= Cliff White =

British music journalist and critic (1945–2018)

Cliff White (9 November 1945 - 25 January 2018) was a Grammy-winning British music journalist, critic and researcher.

==Biography==

White became a fan of rock and roll music in his early teens. After leaving school in London, he worked briefly in a stockbrokers' office before securing his first job in the music business in 1964, as a salesman at the HMV record store on Oxford Street. He regularly attended such clubs as the Flamingo, the Marquee and the 100 Club, and for a time sang in a band performing R&B covers, High Society, who toured in Germany. After returning briefly to work at HMV, he worked as a truck driver and for an engineering company before leaving in 1974 to pursue a writing career. He travelled to the US, where he was introduced to James Brown and, as a freelance journalist, started contributing to Black Music and then the New Musical Express.

In the mid and late 1970s White interviewed many of the black musicians touring in Britain and developed friendships with some of them, including James Brown, Screamin' Jay Hawkins, and Johnny "Guitar" Watson. He wrote extensively on black music, interviewing such stars as Michael Jackson, Barry White and Marvin Gaye, and also occasionally reviewed a wider range of records in the NME and other magazines including Smash Hits. He was one of the first to review the Sex Pistols' "Anarchy in the UK", which he described as "lousy... laughably naive... a third-rate Who imitation."

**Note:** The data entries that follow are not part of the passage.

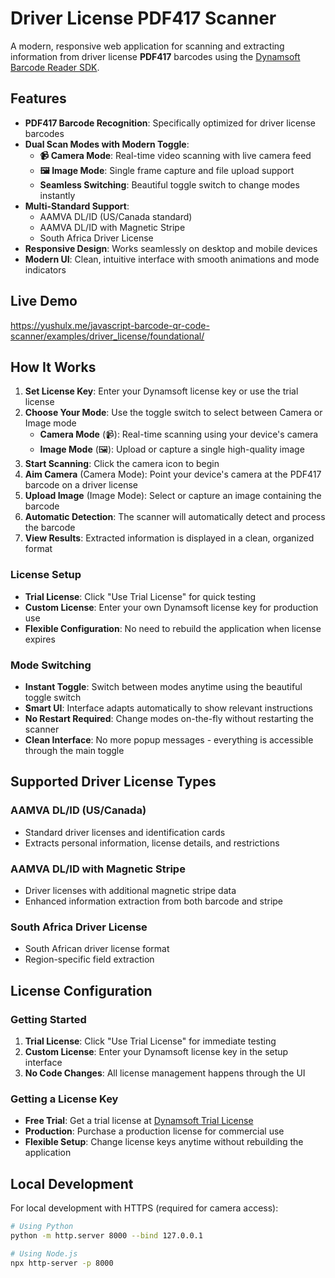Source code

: # Driver License PDF417 Scanner

A modern, responsive web application for scanning and extracting information from driver license **PDF417** barcodes using the [Dynamsoft Barcode Reader SDK](https://www.npmjs.com/package/dynamsoft-barcode-reader-bundle).

## Features

- **PDF417 Barcode Recognition**: Specifically optimized for driver license barcodes
- **Dual Scan Modes with Modern Toggle**: 
  - **📹 Camera Mode**: Real-time video scanning with live camera feed
  - **🖼️ Image Mode**: Single frame capture and file upload support
  - **Seamless Switching**: Beautiful toggle switch to change modes instantly
- **Multi-Standard Support**:
  - AAMVA DL/ID (US/Canada standard)
  - AAMVA DL/ID with Magnetic Stripe
  - South Africa Driver License
- **Responsive Design**: Works seamlessly on desktop and mobile devices
- **Modern UI**: Clean, intuitive interface with smooth animations and mode indicators

## Live Demo
https://yushulx.me/javascript-barcode-qr-code-scanner/examples/driver_license/foundational/

## How It Works

1. **Set License Key**: Enter your Dynamsoft license key or use the trial license
2. **Choose Your Mode**: Use the toggle switch to select between Camera or Image mode
   - **Camera Mode** (📹): Real-time scanning using your device's camera
   - **Image Mode** (🖼️): Upload or capture a single high-quality image
3. **Start Scanning**: Click the camera icon to begin
4. **Aim Camera** (Camera Mode): Point your device's camera at the PDF417 barcode on a driver license
5. **Upload Image** (Image Mode): Select or capture an image containing the barcode
6. **Automatic Detection**: The scanner will automatically detect and process the barcode
7. **View Results**: Extracted information is displayed in a clean, organized format

### License Setup
- **Trial License**: Click "Use Trial License" for quick testing
- **Custom License**: Enter your own Dynamsoft license key for production use
- **Flexible Configuration**: No need to rebuild the application when license expires

### Mode Switching
- **Instant Toggle**: Switch between modes anytime using the beautiful toggle switch
- **Smart UI**: Interface adapts automatically to show relevant instructions
- **No Restart Required**: Change modes on-the-fly without restarting the scanner
- **Clean Interface**: No more popup messages - everything is accessible through the main toggle

## Supported Driver License Types

### AAMVA DL/ID (US/Canada)
- Standard driver licenses and identification cards
- Extracts personal information, license details, and restrictions

### AAMVA DL/ID with Magnetic Stripe
- Driver licenses with additional magnetic stripe data
- Enhanced information extraction from both barcode and stripe

### South Africa Driver License
- South African driver license format
- Region-specific field extraction



## License Configuration

### Getting Started
1. **Trial License**: Click "Use Trial License" for immediate testing
2. **Custom License**: Enter your Dynamsoft license key in the setup interface
3. **No Code Changes**: All license management happens through the UI

### Getting a License Key
- **Free Trial**: Get a trial license at [Dynamsoft Trial License](https://www.dynamsoft.com/customer/license/trialLicense/?product=dcv&package=cross-platform)
- **Production**: Purchase a production license for commercial use
- **Flexible Setup**: Change license keys anytime without rebuilding the application

## Local Development
For local development with HTTPS (required for camera access):

```bash
# Using Python
python -m http.server 8000 --bind 127.0.0.1

# Using Node.js
npx http-server -p 8000
```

In 1979 he joined Charly Records as press officer, and helped set up the subsidiary Charly R&B record label as well as contributing to archive reissues such as Jerry Lee Lewis' comprehensive box set The Sun Years. In 1989 he joined Demon Records. He left in 1990 to start writing a biography of James Brown, which was never completed, and for several years worked on discographical research for the Mechanical Copyright Protection Society (MCPS). White also continued to write sleeve notes for various soul music compilations, including James Brown's Star Time box set, for which White won a Grammy in 1993. From 2003 to 2008 he worked for the Proper Music distribution company as a label manager.

White lived in Ilford, and died there in 2018, aged 72, from a cardiac arrest while in hospital undergoing tests for cancer.